Tribal intentions recalled
May 8, 2007
As HP sets off on its preservation of 3000 institutional memory this month, it seems a good idea to review the vendor's intentions for the 3000 community as of 2003. In February of that year HP issued a lengthy resolution of its intent for the 3000 customer, especially those who would not be migrated by the (then) December 2006 HP exit date.
One of the members of the 3000 group who departs HP this month, Mike Paivinen, (left) broadcast those intentions to the community. Full of good humor and wry wit, Paivinen handled the customer concerns when emotion rode the highest among 3000 owners. Fury is not too harsh a word to describe what he heard from IT managers who faced — and still do — a project even bigger and more complex than surviving the Y2K transition.

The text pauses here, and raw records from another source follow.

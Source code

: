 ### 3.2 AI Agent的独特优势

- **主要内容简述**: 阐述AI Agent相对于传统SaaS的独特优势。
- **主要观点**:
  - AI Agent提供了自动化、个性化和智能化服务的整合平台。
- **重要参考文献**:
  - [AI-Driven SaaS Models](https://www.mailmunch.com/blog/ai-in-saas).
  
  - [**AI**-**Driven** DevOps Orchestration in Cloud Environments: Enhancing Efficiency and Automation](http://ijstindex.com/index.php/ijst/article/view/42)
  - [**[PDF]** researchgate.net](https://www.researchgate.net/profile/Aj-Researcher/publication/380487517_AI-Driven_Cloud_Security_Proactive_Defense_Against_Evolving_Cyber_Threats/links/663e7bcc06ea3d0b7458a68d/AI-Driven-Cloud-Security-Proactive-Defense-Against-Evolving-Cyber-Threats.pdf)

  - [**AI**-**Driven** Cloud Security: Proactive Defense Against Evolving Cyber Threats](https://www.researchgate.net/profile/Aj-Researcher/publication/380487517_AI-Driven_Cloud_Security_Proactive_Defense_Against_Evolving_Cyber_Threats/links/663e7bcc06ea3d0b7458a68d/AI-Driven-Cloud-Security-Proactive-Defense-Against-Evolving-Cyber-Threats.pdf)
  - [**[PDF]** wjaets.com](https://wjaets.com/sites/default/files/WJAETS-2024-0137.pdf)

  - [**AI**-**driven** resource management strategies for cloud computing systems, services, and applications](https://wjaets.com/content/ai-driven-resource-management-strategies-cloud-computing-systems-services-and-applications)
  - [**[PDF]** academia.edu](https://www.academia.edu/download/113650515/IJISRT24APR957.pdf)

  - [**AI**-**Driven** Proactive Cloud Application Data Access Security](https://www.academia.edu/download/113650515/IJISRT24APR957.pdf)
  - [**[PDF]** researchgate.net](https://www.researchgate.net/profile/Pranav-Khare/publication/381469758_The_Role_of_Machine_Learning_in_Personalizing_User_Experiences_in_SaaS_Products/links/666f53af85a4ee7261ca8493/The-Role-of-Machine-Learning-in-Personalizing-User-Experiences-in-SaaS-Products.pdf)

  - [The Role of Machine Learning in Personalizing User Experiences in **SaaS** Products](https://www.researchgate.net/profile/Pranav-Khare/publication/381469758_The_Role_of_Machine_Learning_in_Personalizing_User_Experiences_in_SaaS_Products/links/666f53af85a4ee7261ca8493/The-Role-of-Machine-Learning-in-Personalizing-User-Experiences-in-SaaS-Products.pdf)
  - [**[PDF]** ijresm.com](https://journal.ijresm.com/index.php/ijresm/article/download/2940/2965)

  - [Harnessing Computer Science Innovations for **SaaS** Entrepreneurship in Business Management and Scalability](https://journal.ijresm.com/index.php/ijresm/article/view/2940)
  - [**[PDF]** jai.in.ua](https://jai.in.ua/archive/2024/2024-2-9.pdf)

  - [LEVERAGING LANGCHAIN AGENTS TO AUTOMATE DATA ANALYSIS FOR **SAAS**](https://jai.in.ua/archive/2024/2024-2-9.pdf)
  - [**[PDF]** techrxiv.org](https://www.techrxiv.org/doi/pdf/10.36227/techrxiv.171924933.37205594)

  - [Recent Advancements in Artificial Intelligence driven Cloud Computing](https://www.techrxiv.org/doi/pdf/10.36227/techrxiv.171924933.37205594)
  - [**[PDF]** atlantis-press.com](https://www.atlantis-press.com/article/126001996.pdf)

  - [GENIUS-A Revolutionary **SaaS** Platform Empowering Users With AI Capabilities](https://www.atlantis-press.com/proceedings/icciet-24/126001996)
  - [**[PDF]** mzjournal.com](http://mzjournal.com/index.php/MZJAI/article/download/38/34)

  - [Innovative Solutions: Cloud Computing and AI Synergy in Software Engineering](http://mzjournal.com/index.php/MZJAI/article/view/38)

Notable among those intentions: A desire to offer an MPE/iX license for a 3000 emulator, once such a product came to market. The price of $500 was mentioned often for this license in 2003. Of course, to date the emulator has been stalled, or slow in emerging. How the new RTU license might affect such an emulator license is a question unanswered.

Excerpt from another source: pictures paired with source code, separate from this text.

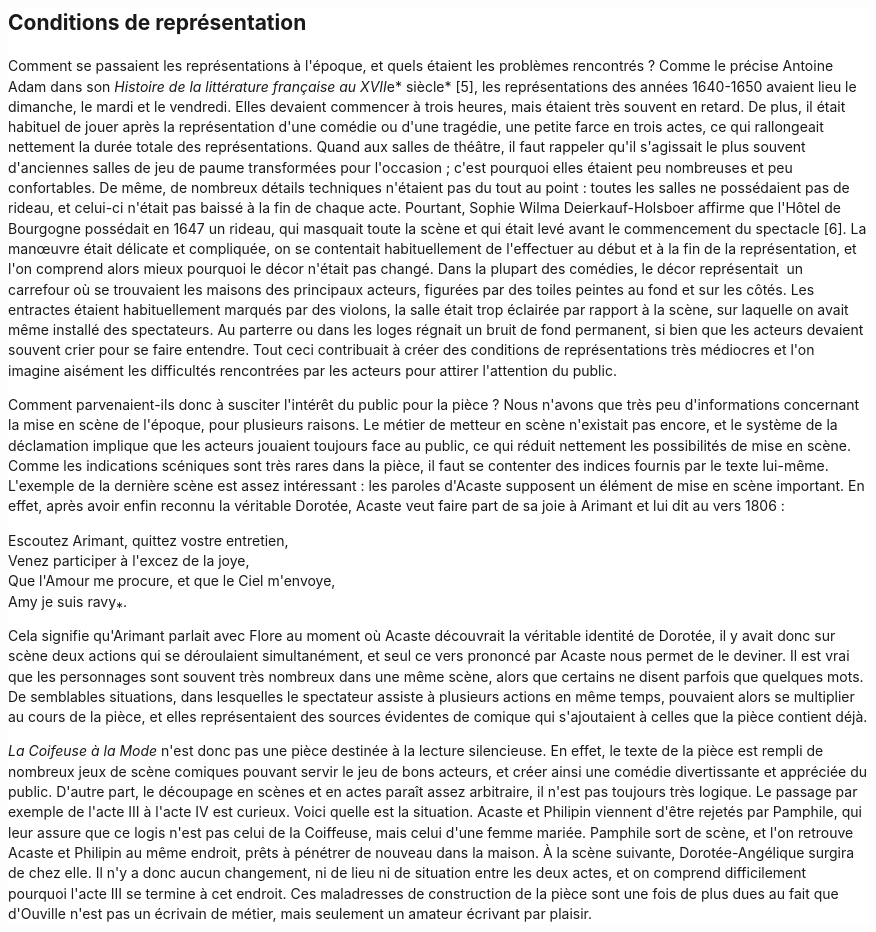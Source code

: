 
## Conditions de représentation

Comment se passaient les représentations à l'époque, et quels étaient les problèmes rencontrés ? Comme le précise Antoine Adam dans son *Histoire de la littérature française au XVII*e* siècle* [5], les représentations des années 1640-1650 avaient lieu le dimanche, le mardi et le vendredi. Elles devaient commencer à trois heures, mais étaient très souvent en retard. De plus, il était habituel de jouer après la représentation d'une comédie ou d'une tragédie, une petite farce en trois actes, ce qui rallongeait nettement la durée totale des représentations. Quand aux salles de théâtre, il faut rappeler qu'il s'agissait le plus souvent d'anciennes salles de jeu de paume transformées pour l'occasion ; c'est pourquoi elles étaient peu nombreuses et peu confortables. De même, de nombreux détails techniques n'étaient pas du tout au point : toutes les salles ne possédaient pas de rideau, et celui-ci n'était pas baissé à la fin de chaque acte. Pourtant, Sophie Wilma Deierkauf-Holsboer affirme que l'Hôtel de Bourgogne possédait en 1647 un rideau, qui masquait toute la scène et qui était levé avant le commencement du spectacle [6]. La manœuvre était délicate et compliquée, on se contentait habituellement de l'effectuer au début et à la fin de la représentation, et l'on comprend alors mieux pourquoi le décor n'était pas changé. Dans la plupart des comédies, le décor représentait  un carrefour où se trouvaient les maisons des principaux acteurs, figurées par des toiles peintes au fond et sur les côtés. Les entractes étaient habituellement marqués par des violons, la salle était trop éclairée par rapport à la scène, sur laquelle on avait même installé des spectateurs. Au parterre ou dans les loges régnait un bruit de fond permanent, si bien que les acteurs devaient souvent crier pour se faire entendre. Tout ceci contribuait à créer des conditions de représentations très médiocres et l'on imagine aisément les difficultés rencontrées par les acteurs pour attirer l'attention du public.

Comment parvenaient-ils donc à susciter l'intérêt du public pour la pièce ? Nous n'avons que très peu d'informations concernant la mise en scène de l'époque, pour plusieurs raisons. Le métier de metteur en scène n'existait pas encore, et le système de la déclamation implique que les acteurs jouaient toujours face au public, ce qui réduit nettement les possibilités de mise en scène. Comme les indications scéniques sont très rares dans la pièce, il faut se contenter des indices fournis par le texte lui-même. L'exemple de la dernière scène est assez intéressant : les paroles d'Acaste supposent un élément de mise en scène important. En effet, après avoir enfin reconnu la véritable Dorotée, Acaste veut faire part de sa joie à Arimant et lui dit au vers 1806 :

Escoutez Arimant, quittez vostre entretien,  
Venez participer à l'excez de la joye,  
Que l'Amour me procure, et que le Ciel m'envoye,  
Amy je suis ravy⁎.  

Cela signifie qu'Arimant parlait avec Flore au moment où Acaste découvrait la véritable identité de Dorotée, il y avait donc sur scène deux actions qui se déroulaient simultanément, et seul ce vers prononcé par Acaste nous permet de le deviner. Il est vrai que les personnages sont souvent très nombreux dans une même scène, alors que certains ne disent parfois que quelques mots. De semblables situations, dans lesquelles le spectateur assiste à plusieurs actions en même temps, pouvaient alors se multiplier au cours de la pièce, et elles représentaient des sources évidentes de comique qui s'ajoutaient à celles que la pièce contient déjà.

*La Coifeuse à la Mode* n'est donc pas une pièce destinée à la lecture silencieuse. En effet, le texte de la pièce est rempli de nombreux jeux de scène comiques pouvant servir le jeu de bons acteurs, et créer ainsi une comédie divertissante et appréciée du public. D'autre part, le découpage en scènes et en actes paraît assez arbitraire, il n'est pas toujours très logique. Le passage par exemple de l'acte III à l'acte IV est curieux. Voici quelle est la situation. Acaste et Philipin viennent d'être rejetés par Pamphile, qui leur assure que ce logis n'est pas celui de la Coiffeuse, mais celui d'une femme mariée. Pamphile sort de scène, et l'on retrouve Acaste et Philipin au même endroit, prêts à pénétrer de nouveau dans la maison. À la scène suivante, Dorotée-Angélique surgira de chez elle. Il n'y a donc aucun changement, ni de lieu ni de situation entre les deux actes, et on comprend difficilement pourquoi l'acte III se termine à cet endroit. Ces maladresses de construction de la pièce sont une fois de plus dues au fait que d'Ouville n'est pas un écrivain de métier, mais seulement un amateur écrivant par plaisir.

Paivinen put his name to the bottom of a document that had been through many meetings inside the 3000 group. But this phrase stands out: "Below is HP's current proposal for distributing the MPE/iX operating system independent of the HP e3000 hardware platform."
Paivinen was also the spokesman for the most eagerly awaited reply from HP: Whether the vendor would ever release source code to MPE/iX to a third party. The answer was yes, with some provisions.
The answer was that HP wants to wait until its out of the 3000 market completely before it releases MPE/iX source. Paivinen said in an e-mail to the community
When HP no longer offers services that address the basic support needs of remaining e3000 customers, HP intends to offer to license HP e3000 MPE/iX source code to one or more third parties -- if partner interest exists at that time -- to help partners meet the basic support needs of the remaining e3000 customers and partners.
No release of source for future development has ever been promised. Basic support needs, which OpenMPE has defined as patch-buildiing
Then there's the "Gang of Six," the key requests the community demanded and needed within a year of hearing that HP was leaving the market. HP granted three outright: the ability to let a hardware emulator project proceed, including creation of new MPE licenses in the future; the protection of HP’s documentation about the system and freeware, including the Jazz Web site; and the removal of passwords on HP’s diagnostic software for the 3000.
The timing and details on HP's removal of the 3000's diagnostic passwords is also uncertain. There remain other questions that the 3000 group must still address.
Of the rest of the Six, 3000 hardware add-ons became a reality for awhile from HP, and now the third party market is delivering what the customers need. But HP wants to ensure its licenses for 3000 systems and MPE/iX remain intact. We wrote back in that summer of 2002
Although HP is taking slow, deliberate steps on making homesteading a viable future, it also recognizes that its customers are moving slower than expected toward other platforms.
More noteworthy to some customers: a list of what HP's 3000 group would not consider: Removing speed governors from the newest HP 3000 lines, the A-Class and N-Class. Making the 7.0 version of MPE/iX run on the very elderly (by now) 9x7 servers. There's little reason to believe HP will ever grant either of these requests, even with new staff in place to make decisions.
But the tribal knowledge we mentioned in our Friday entry also works in the customer's favor at OpenMPE, a group that's been teleconferencing with Paivinen for years. Recently the OpenMPE group delivered a report on the MPE build process to HP. The memories are clear among longstanding board members about what HP still needs to address post-2008.